## Task requirements
Each line of the data that mentions the string "Objekten" needs to be identified and copied.

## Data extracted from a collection
***

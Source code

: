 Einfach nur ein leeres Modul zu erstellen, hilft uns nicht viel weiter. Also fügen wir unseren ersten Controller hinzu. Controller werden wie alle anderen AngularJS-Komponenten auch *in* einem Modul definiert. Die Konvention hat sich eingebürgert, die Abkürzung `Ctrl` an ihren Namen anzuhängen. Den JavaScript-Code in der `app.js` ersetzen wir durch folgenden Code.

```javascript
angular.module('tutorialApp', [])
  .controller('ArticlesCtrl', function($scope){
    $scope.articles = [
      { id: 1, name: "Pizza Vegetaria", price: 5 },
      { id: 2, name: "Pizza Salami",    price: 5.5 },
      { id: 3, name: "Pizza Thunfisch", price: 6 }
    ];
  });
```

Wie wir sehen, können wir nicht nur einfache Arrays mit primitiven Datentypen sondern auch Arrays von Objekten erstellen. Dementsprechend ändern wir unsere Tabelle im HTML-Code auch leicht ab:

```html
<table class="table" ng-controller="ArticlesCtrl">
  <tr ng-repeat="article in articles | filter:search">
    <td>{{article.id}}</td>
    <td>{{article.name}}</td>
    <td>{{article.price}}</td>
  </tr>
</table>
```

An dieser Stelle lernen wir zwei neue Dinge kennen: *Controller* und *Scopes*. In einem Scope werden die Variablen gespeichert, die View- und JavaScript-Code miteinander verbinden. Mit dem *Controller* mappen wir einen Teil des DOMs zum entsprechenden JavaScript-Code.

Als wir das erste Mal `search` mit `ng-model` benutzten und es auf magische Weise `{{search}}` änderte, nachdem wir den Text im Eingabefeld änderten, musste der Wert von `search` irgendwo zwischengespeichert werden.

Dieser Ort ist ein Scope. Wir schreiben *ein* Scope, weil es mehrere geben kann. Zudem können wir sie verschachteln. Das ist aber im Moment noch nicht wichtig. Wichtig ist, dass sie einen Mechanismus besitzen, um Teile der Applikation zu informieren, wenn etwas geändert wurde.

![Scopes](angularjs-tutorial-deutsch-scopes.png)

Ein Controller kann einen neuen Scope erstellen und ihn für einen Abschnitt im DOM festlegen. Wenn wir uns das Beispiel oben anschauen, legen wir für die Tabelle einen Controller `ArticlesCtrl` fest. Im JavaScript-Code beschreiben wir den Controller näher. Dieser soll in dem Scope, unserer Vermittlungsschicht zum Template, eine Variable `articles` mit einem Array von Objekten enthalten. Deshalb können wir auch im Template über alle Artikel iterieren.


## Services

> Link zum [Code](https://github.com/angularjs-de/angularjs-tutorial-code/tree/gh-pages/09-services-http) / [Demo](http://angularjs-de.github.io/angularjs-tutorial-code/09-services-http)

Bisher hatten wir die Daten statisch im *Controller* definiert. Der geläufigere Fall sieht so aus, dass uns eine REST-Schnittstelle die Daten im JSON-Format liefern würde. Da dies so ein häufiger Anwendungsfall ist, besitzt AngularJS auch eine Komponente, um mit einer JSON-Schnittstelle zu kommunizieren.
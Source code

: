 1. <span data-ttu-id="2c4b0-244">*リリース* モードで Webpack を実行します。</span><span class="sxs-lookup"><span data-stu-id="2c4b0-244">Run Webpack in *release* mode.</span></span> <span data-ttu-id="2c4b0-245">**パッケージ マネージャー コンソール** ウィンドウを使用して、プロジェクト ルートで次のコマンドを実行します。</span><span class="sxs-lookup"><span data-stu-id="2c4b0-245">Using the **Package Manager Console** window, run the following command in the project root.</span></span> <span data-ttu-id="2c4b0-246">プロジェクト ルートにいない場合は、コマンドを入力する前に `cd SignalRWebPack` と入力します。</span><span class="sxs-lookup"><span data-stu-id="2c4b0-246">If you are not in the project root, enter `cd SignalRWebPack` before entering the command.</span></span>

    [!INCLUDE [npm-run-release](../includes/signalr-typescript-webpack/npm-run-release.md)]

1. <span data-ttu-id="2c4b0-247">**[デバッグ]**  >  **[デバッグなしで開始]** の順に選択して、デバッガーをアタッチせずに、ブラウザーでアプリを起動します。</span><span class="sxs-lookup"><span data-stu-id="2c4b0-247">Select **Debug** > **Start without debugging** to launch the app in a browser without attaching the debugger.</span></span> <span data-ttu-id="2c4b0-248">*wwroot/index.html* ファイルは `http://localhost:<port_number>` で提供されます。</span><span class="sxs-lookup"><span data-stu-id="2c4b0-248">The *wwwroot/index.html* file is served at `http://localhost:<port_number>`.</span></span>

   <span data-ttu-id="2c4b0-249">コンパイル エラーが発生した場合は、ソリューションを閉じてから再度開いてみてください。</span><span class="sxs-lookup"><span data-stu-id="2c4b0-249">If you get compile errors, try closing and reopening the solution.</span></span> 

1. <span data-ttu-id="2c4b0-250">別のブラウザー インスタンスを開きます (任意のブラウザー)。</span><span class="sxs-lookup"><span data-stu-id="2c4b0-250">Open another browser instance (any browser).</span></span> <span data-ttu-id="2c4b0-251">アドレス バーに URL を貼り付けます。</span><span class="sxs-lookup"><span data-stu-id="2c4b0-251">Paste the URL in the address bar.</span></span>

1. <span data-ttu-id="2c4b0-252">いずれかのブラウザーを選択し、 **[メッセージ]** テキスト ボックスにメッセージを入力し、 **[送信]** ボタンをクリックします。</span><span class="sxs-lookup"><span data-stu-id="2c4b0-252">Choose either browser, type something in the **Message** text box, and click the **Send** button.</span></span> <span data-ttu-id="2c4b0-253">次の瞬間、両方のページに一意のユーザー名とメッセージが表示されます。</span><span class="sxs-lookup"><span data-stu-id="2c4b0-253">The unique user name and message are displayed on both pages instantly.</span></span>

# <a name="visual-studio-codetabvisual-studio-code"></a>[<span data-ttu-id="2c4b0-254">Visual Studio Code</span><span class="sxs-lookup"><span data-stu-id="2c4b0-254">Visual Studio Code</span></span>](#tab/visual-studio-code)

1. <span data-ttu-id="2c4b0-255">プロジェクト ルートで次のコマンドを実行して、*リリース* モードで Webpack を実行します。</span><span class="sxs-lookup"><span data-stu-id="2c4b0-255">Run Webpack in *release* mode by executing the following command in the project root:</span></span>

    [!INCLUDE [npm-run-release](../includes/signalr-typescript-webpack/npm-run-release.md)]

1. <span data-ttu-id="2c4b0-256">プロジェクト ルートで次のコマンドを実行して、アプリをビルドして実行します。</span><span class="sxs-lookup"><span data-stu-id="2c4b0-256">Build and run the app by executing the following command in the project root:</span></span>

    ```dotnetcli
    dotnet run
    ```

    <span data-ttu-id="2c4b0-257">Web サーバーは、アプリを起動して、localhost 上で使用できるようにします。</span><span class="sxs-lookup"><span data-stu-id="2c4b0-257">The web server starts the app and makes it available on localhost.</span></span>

***

## Solution
Wie wir sehen, können wir nicht nur einfache Arrays mit primitiven Datentypen sondern auch Arrays von Objekten erstellen. Dementsprechend ändern wir unsere Tabelle im HTML-Code auch leicht ab:
Ein Controller kann einen neuen Scope erstellen und ihn für einen Abschnitt im DOM festlegen. Wenn wir uns das Beispiel oben anschauen, legen wir für die Tabelle einen Controller `ArticlesCtrl` fest. Im JavaScript-Code beschreiben wir den Controller näher. Dieser soll in dem Scope, unserer Vermittlungsschicht zum Template, eine Variable `articles` mit einem Array von Objekten enthalten. Deshalb können wir auch im Template über alle Artikel iterieren.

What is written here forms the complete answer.